KKTC’de çok nüfuslu ülkeler gibi her konuda hizmet verebilecek devlet kuruluşları vardır. Devlet kuruluşlarımız da personel sayısı ,yetişkin insan kaynağı ve iş yeri bakımından en ileri ülkelerden geri değildir. Kişi başına düşen devlet ve Belediye personeli bakımından belki de dünyada en ön sıradayız.
Tüm olumlu olanaklara rağmen, yasaların uygulanmasında büyük bir umursamazlık ve laçkalık olduğu inkar edilemeyen bir gerçektir.
Ayrıca, gerek devlet kuruluşlarının gerekse belediyelerin halkı memnun edebilecek düzeyde hizmet verdiğini kabul etmek zordur.
Bunun başlıca nedeni; ülkemizdeki popülizm ,devlet olanaklarının oy avcılığında araç olarak kullanılması ve halk dalkavukluğuna dayalı hatalı yönetim anlayışıdır.
Hatalı yönetim anlayışı sonucu, var oluş gerekçeleri hizmet etmek olan devlet kuruluşları ve Belediyeler maalesef, yandaşların ve partizanların istihdam edilebileceği yerler olarak görülüyor.
Kapağı devlete ve/veya Belediyeye atanların da görev ve sorumluluklarını yerine getirmeleri adeta kendi tercih ve keyiflerine bırakılmaktadır.
Sendikalardan korkulması nedeniyle devlet kuruluşları ve Belediyelerde personel amirlerden çekineceğine, amirler personelden çekinerek hareket ediyor.

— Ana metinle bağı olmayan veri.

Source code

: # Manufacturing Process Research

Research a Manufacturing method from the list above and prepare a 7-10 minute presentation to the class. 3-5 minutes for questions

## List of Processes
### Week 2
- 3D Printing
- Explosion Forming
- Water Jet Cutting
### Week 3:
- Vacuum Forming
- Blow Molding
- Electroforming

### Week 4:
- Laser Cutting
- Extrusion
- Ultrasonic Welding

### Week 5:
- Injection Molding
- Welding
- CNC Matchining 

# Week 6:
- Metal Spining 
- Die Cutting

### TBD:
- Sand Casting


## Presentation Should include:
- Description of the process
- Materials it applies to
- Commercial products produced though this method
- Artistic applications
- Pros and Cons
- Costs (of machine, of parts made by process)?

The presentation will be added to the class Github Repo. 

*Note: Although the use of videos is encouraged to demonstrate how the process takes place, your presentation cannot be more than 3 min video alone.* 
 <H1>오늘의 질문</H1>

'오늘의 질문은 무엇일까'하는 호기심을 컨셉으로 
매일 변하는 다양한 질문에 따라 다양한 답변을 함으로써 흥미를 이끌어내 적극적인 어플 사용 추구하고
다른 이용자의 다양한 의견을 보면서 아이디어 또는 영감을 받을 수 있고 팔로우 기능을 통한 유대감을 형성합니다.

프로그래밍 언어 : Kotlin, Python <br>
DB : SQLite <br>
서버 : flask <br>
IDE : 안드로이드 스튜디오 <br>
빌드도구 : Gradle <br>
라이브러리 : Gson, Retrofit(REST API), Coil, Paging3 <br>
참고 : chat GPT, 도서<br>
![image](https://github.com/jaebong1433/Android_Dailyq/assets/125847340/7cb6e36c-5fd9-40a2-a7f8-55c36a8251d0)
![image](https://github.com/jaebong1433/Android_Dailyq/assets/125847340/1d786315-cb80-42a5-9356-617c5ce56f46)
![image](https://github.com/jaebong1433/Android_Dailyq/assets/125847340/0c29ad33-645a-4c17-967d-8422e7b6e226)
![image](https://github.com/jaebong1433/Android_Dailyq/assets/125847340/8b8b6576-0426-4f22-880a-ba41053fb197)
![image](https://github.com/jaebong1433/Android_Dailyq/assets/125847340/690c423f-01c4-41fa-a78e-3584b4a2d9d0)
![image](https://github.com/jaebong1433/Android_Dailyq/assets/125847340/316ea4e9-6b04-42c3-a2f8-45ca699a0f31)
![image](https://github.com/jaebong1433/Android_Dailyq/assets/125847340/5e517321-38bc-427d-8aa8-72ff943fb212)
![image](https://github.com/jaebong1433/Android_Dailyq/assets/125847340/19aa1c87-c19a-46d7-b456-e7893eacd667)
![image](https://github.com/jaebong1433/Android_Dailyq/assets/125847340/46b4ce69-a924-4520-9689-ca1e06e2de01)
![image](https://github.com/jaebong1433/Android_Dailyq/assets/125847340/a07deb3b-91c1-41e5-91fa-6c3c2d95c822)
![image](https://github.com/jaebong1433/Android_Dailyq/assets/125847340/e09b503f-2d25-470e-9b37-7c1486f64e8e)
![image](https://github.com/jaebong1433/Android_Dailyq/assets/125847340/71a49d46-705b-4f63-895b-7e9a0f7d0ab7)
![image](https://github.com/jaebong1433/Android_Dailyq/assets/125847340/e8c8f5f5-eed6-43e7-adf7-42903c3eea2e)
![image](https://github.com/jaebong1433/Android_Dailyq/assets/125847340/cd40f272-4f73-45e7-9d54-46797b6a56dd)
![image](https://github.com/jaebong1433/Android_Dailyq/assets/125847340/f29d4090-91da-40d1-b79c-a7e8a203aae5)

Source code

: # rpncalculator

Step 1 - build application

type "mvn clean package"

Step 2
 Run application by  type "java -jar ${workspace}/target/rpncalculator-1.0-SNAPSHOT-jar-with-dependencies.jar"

Güney’de cumhurbaşkanları hakkında bile soruşturma açılabilmesine karşın, bizde görev ve yetkilerini ihmal eden ve/veya kötüye kullanan devlet ve belediyedeki herhangi bir sorumlu amir ve görevli hakkında şimdiye kadar yasal işlem yapıldığı görülmedi.
İşte bu nedenle, bozuk düzenin düzeltilmesi isteniyorsa, önce yukarıdan aşağıya, tüm atanmış ve seçilmiş yetkililerden hesap sorulmasını sağlayabilecek bir sistem oluşturulmalı;
Halktan belirli hizmetlerin yapılması gerekçesi ile alınan vergileri oy avcılığında araç olarak kullananlar, görevini kötüye kullanmaktan yargılanabilmeli;
Devlet kuruluşlarındaki yöneticilerin, siyasi tercihle atanması uygulamasından vazgeçilmeli;
Maiyetindeki görevlilerin hizmet yapmasını sağlamayan, ofislerde oyalanmasına göz yuman, yasaları uygulamayan ve çiğnenmesini umursamayan yetkililerden hesap sorulmalı;
Bilerek veya ihmal sonucu devleti ve belediyeleri maddi zarara uğratanlar hakkında yasal işlem yapılabilmeli;
Gereksiz bürokratik işlemler ile zaman kaybına, yatırımların engellenmesine ve ülkenin zarara uğratılmasına sebep olan yetkililer hakkında, yasal işlem yapılmalı;
Birkaç günde verilmesi gereken inşaat izinlerini aylarca geciktiren, başka ülkede 24 saatte kurulabilen şirket için yatırımcıları aylarca uğraştıran yetkililer, görevden affedilmeli;
Adaletin erken tecelli etmesi için yargının her türlü gereksinimleri tamamlanmalı, daha fazla kazanç elde etmek amacı ile davaların uzatılmasını engelleyici müeyyideler konulmalı;
Halen devletin hukuk danışmanı ve avukatı şeklinde görev yapan savcılığın, Türkiye’de olduğu gibi vatandaşların suç duyurusunda bulunması halinde de yasal işlem başlatabilecek şekilde hizmet vermesi sağlanmalı;
STÖ ve Sendika yöneticilerinin, kuruluş tüzüklerinde belirlenen amaçları dışında her konuda açıklama yapması ve siyasi parti başkanı gibi hareket etmesi önlenmeli;
Devleti koruyucu etkin yasal düzenlemeler yapılmalı, kimsenin ülkemiz ve halkımız aleyhinde faaliyetlerde bulunmasına ve başka ülkelerin ulusal davalarına hizmet etmesine göz yumulmamalı.